The position of abundance–time curves, their forms and their limits illustrate how species choose the compartment in which they specialize; this adjustment ensures succession meaning and the speed of their dynamics. In each community, we have separated the different functional groups in order to better visualize their temporal variation, using a synthetic curve (average abundances of different species).

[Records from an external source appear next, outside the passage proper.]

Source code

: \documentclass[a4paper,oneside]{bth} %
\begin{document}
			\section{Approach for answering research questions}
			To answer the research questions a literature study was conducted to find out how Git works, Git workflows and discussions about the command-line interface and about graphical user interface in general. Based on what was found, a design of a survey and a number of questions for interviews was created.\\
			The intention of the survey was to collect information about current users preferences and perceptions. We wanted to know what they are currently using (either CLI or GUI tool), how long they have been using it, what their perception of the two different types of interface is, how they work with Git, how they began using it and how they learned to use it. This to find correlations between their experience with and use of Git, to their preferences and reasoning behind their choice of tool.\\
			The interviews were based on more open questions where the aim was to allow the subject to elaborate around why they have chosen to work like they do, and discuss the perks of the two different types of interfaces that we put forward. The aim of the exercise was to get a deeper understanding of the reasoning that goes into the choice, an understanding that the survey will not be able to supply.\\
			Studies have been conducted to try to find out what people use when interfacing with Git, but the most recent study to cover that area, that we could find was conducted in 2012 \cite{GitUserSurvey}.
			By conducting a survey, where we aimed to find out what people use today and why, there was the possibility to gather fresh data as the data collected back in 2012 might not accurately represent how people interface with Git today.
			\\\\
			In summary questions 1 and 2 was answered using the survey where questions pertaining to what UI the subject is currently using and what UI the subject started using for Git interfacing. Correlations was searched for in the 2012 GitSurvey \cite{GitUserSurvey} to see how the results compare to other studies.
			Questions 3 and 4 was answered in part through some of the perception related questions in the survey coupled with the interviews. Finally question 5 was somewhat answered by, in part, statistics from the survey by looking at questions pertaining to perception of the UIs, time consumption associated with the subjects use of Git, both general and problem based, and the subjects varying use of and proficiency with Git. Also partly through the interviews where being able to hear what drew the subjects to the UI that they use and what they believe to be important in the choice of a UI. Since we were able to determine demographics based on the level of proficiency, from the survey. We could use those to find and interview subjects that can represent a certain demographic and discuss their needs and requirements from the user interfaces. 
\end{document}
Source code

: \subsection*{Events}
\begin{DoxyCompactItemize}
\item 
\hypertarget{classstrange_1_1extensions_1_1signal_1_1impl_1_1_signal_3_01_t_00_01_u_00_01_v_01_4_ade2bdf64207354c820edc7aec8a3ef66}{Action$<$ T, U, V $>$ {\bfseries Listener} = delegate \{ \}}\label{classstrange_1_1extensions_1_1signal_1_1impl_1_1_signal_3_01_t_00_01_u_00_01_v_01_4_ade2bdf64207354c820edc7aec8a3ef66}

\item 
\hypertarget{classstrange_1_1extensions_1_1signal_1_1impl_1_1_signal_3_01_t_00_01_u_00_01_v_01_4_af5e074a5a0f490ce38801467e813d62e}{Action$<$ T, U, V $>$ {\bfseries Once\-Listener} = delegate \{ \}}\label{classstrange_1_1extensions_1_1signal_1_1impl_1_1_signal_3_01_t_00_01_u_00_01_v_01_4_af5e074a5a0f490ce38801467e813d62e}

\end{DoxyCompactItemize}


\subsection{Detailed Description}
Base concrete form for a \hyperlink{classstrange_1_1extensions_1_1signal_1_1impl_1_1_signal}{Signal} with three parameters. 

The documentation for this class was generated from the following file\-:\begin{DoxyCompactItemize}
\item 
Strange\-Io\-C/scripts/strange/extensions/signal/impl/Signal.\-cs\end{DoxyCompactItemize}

The L1C comprises three opophagous Hemiptera (Chaitophorus leucomelas, C. populi-alba and Monosteira unicostata) and two trophobiont ants (Tapinoma nigerrimum and Crematogaster scutellaris). Their density are maintained at a high level throughout the season, and show no significant temporal variation (Kruskal–Wallis test, P=0.425).

In L2C, the primary consumers are organized into two groups, significantly different by their temporal abundance variations (Kruskal–Wallis, P=0.0368). The early group, peaking in April (Fig. 5a), includes mostly opophagous species leaving on galls (Pemphigus versicarius, P. bursarius and P. protospirae). The following group culminates in July and comprises mainly folivorous species (Coleoptera Chrysomelidae; Lepidoptera Lyonetiidae, Lymantridae, Lithocolletidae, Stigmellidae and Notodontidae). The secondary consumers also show significant temporal variations, but with a unimodal distribution (P=5.14×10−6), peaking in June (Fig. 5b), where 3 groups follow each other with a significant time lag (Table 6): Araneae, Anthocoridae–Coccinellidae and Hymenoptera (cross-correlation tests, P=5.15×10−4 and 2.24×10−2 respectively). Tertiary consumers (mostly Mantidae) and trophobionts do not show significant variations over time (Kruskal–Wallis test, P=0.884 and P=0.425 respectively).

At the level of TwC, the primary and secondary consumers are recorded throughout the year, without significant temporal variation (Kruskal–Wallis test, P=0.120 and P=0.595 respectively). However, within each type consumers in TwC, 2 groups can be identified and well separated, the first in spring-summer and the other in autumn (Table 6). In contrast, GC contains mainly secondary consumers where no subgroup can be defined, and no temporal variation observed (Kruskal–Wallis, P=0.844).